La democracia como la felicidad es una construcción permanente; no se decretan ni se imponen, se desarrollan y permanecen en la medida en que las cuidamos a través de nuestras acciones diarias. Ambas tienen como valor principal la libertad y la vida en comunidad. El Dr. Waldinger, director del más grande proyecto de estudio de la felicidad, resalta, para ese estado de bienestar, un factor importante: las relaciones afectivas cercanas con familiares, pareja, amigos y los círculos sociales. Que las personas sean confiables, generosas y se apoyen mutuamente. Otra investigación realizada por la Unicef, en el 2002, esta vez con jóvenes, de variadas condiciones sociales, indica que el 95% percibe a la familia como la más importante de las instituciones, y que el 70% declaró que la convivencia familiar es motivo de alegría.

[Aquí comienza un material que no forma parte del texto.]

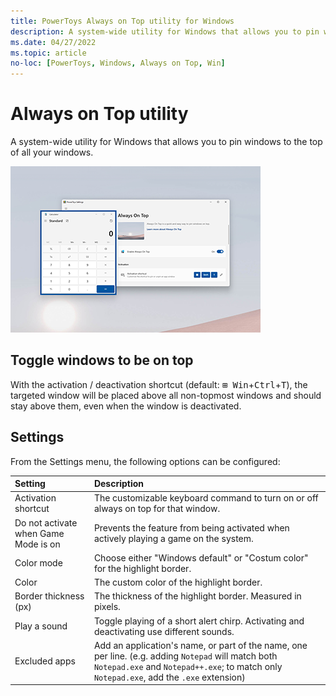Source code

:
 ```yaml
---
title: PowerToys Always on Top utility for Windows
description: A system-wide utility for Windows that allows you to pin windows to the top of your screen.
ms.date: 04/27/2022
ms.topic: article
no-loc: [PowerToys, Windows, Always on Top, Win]
---
```


# Always on Top utility

A system-wide utility for Windows that allows you to pin windows to the top of all your windows.

![AlwaysOnTop screenshot.](../images/pt-always-on-top.png)

## Toggle windows to be on top

With the activation / deactivation shortcut (default: <kbd>⊞ Win</kbd>+<kbd>Ctrl</kbd>+<kbd>T</kbd>), the targeted window will be placed above all non-topmost windows and should stay above them, even when the window is deactivated.

## Settings

From the Settings menu, the following options can be configured:

| Setting | Description |
| :--- | :--- |
| Activation shortcut | The customizable keyboard command to turn on or off always on top for that window. |
| Do not activate when Game Mode is on | Prevents the feature from being activated when actively playing a game on the system. |
| Color mode | Choose either "Windows default" or "Costum color" for the highlight border. |
| Color | The custom color of the highlight border. |
| Border thickness (px) | The thickness of the highlight border. Measured in pixels. |
| Play a sound | Toggle playing of a short alert chirp. Activating and deactivating use different sounds. |
| Excluded apps | Add an application's name, or part of the name, one per line. (e.g. adding `Notepad` will match both `Notepad.exe` and `Notepad++.exe`; to match only `Notepad.exe`, add the `.exe` extension) |
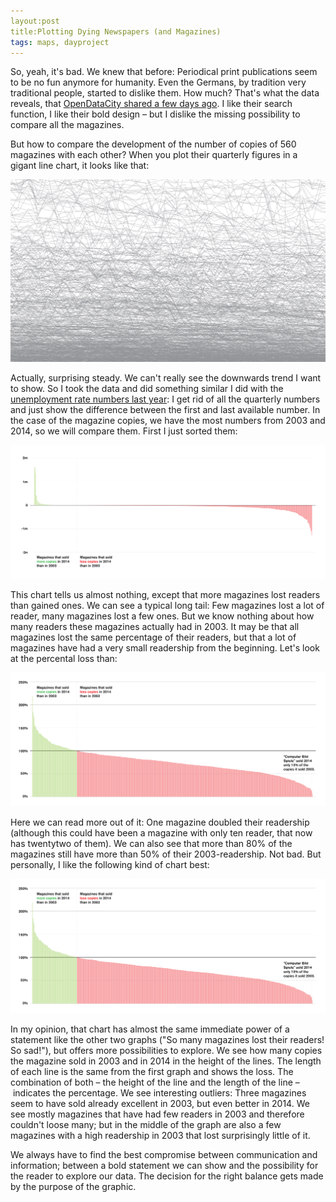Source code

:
 ```yaml
---
layout:post
title:Plotting Dying Newspapers (and Magazines)
tags: maps, dayproject
---
```


So, yeah, it's bad. We knew that before: Periodical print publications seem to be no fun anymore for humanity. Even the Germans, by tradition very traditional people, started to dislike them. How much? That's what the data reveals, that [OpenDataCity shared a few days ago](https://opendatacity.de/der-zerfall-der-printmedien/). I like their search function, I like their bold design – but I dislike the missing possibility to compare all the magazines.  

But how to compare the development of the number of copies of 560 magazines with each other? When you plot their quarterly figures in a gigant line chart, it looks like that: 

![image](/pic/150110_zeitungssterben_draft.png)

Actually, surprising steady. We can't really see the downwards trend I want to show. So I took the data and did something similar I did with the [unemployment rate numbers last year](http://lisacharlotterost.github.io/2014/11/22/Unemployment-Rates-in-Germany-digital/): I get rid of all the quarterly numbers and just show the difference between the first and last available number. In the case of the magazine copies, we have the most numbers from 2003 and 2014, so we will compare them. First I just sorted them: 

![image](/pic/150110_zeitungssterben_01.png)

This chart tells us almost nothing, except that more magazines lost readers than gained ones. We can see a typical long tail: Few magazines lost a lot of reader, many magazines lost a few ones. But we know nothing about how many readers these magazines actually had in 2003. It may be that all magazines lost the same percentage of their readers, but that a lot of magazines have had a very small readership from the beginning. Let's look at the percental loss than: 

![image](/pic/150110_zeitungssterben_02.png)

Here we can read more out of it: One magazine doubled their readership (although this could have been a magazine with only ten reader, that now has twentytwo of them). We can also see that more than 80% of the magazines still have more than 50% of their 2003-readership. Not bad. But personally, I like the following kind of chart best:

![image](/pic/150110_zeitungssterben_02.png)

In my opinion, that chart has almost the same immediate power of a statement like the other two graphs ("So many magazines lost their readers! So sad!"), but offers more possibilities to explore. We see how many copies the magazine sold in 2003 and in 2014 in the height of the lines. The length of each line is the same from the first graph and shows the loss. The combination of both – the height of the line and the length of the line – indicates the percentage. We see interesting outliers: Three magazines seem to have sold already excellent in 2003, but even better in 2014. We see mostly magazines that have had few readers in 2003 and therefore couldn't loose many; but in the middle of the graph are also a few magazines with a high readership in 2003 that lost surprisingly little of it. 

We always have to find the best compromise between communication and information; between a bold statement we can show and the possibility for the reader to explore our data. The decision for the right balance gets made by the purpose of the graphic.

En ese orden, Finlandia (el país número uno en el informe de felicidad) tiene como lema “Together” (“Juntos”) que exhibe en inglés y en las dos principales lenguas oficiales de Finlandia, finés y sueco. Es primordial que las personas se sientan valoradas y respetadas.

Por todo lo dicho, solo en democracia encontramos las condiciones para poder ser felices. Las dictaduras se asocian a emociones tristes. Allí el comportamiento de los ciudadanos está sustentado por el miedo al castigo, las pocas recompensas que existen suelen ser las migajas del poder, plagadas de humillaciones, donde el individuo se somete a los deseos y las voluntades ajenas, inhibiendo su propia capacidad de actuar y pensar libremente. Al resultar afectados por sentimientos tristes, comienzan a guiarnos ideas de otros y es en ese momento cuando perdemos la autonomía. El sufrimiento vuelve a las personas impotentes para la libertad y la felicidad, sea en la forma de sumisión, sea en la forma de odio y fanatismo. Burihan Sawaia (2003). Por eso decimos que la peor de las democracias es mejor que la dictadura.